E tudo isso vai depender das relações que o futuro governo vai construir com outras instâncias institucionais, como o STF, por exemplo, que, a meu ver, vai ser o primeiro “inimigo a ser batido” por Bolsonaro,  que já avisou que quer mexer no STF. Um soldado, um cabo e um jipe podem até ser suficientes. Resta saber se os generais vão entregar um soldado, um cabo e um jipe.

IHU On-Line - Em artigo recente o senhor afirmou que o discurso petista nas eleições deste ano caiu no vazio. O que é possível esperar do discurso petista daqui para frente? O pronunciamento de Haddad após o resultado das eleições indica como possivelmente será o discurso petista?

Ricardo Cavalcanti-Schiel - O PT  não tem mais diversidade interna... é muito fácil fazer loas à “diversidade” meramente guetificadora ― que é o discurso neoliberal sobre a diversidade. O PT está ilhado e parece ter adotado como princípio de existência sequer pensar na possibilidade de uma autocrítica. Tenho a impressão de que a população percebe que o PT se enclausurou nas suas verdades e não quer mais falar com ninguém.

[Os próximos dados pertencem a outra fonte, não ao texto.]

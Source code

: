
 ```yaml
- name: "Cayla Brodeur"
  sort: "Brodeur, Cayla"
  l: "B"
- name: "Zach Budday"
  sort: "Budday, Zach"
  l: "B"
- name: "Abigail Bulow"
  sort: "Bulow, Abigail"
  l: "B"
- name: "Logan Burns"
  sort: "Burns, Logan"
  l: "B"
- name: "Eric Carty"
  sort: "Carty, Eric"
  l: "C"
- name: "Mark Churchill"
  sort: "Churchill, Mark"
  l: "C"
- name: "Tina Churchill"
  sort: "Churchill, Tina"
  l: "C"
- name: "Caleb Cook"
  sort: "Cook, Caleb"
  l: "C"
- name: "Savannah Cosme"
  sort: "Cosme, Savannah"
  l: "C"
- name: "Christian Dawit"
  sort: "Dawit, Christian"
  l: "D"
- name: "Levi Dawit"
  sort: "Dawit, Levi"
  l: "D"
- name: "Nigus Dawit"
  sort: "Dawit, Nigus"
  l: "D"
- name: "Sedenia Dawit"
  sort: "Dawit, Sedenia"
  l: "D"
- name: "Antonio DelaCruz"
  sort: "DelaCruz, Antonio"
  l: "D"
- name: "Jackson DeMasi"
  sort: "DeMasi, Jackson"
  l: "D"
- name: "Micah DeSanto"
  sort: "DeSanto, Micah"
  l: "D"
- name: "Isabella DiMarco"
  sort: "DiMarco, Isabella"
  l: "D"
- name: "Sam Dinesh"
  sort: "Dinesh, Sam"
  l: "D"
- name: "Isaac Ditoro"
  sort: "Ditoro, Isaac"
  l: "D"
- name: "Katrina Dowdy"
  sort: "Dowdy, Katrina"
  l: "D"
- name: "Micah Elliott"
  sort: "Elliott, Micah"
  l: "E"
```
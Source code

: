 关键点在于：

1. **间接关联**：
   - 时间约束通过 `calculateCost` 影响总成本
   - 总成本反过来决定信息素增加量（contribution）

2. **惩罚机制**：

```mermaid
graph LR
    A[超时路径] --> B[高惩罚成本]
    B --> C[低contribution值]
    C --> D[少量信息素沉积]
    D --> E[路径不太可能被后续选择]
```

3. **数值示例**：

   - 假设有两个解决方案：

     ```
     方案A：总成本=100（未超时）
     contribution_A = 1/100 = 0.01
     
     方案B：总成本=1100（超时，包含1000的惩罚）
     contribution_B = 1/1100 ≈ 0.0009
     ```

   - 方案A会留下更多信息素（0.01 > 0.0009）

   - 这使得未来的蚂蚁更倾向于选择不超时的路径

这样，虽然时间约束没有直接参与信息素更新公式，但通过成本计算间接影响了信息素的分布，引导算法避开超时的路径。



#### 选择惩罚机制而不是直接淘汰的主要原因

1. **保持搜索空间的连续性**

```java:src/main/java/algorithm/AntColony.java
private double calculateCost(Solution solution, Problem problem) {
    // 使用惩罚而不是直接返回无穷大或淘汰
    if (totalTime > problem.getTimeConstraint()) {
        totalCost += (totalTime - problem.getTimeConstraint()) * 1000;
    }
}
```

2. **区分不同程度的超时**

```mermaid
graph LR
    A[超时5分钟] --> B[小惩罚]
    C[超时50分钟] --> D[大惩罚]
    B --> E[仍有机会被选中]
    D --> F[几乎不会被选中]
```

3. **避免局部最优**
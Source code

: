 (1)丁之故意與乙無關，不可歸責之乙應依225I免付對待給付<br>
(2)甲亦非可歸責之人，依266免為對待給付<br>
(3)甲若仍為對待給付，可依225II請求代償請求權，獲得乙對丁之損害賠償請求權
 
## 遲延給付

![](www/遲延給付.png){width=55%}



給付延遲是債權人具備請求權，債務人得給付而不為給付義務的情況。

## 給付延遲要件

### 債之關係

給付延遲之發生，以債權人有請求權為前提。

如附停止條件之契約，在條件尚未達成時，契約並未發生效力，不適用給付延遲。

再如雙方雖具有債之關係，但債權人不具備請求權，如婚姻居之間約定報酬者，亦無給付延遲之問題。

Sinceramente, creio que só há possibilidade de pensamento político crítico e criativo, pela esquerda, fora do PT. E digo isso como alguém que militou no PT por bastante tempo, que sofreu sindicância, punições e investigações nas Forças Armadas por ter feito essa opção. Mas nada compensa existencialmente mais que o esforço permanente por manter alguma lucidez.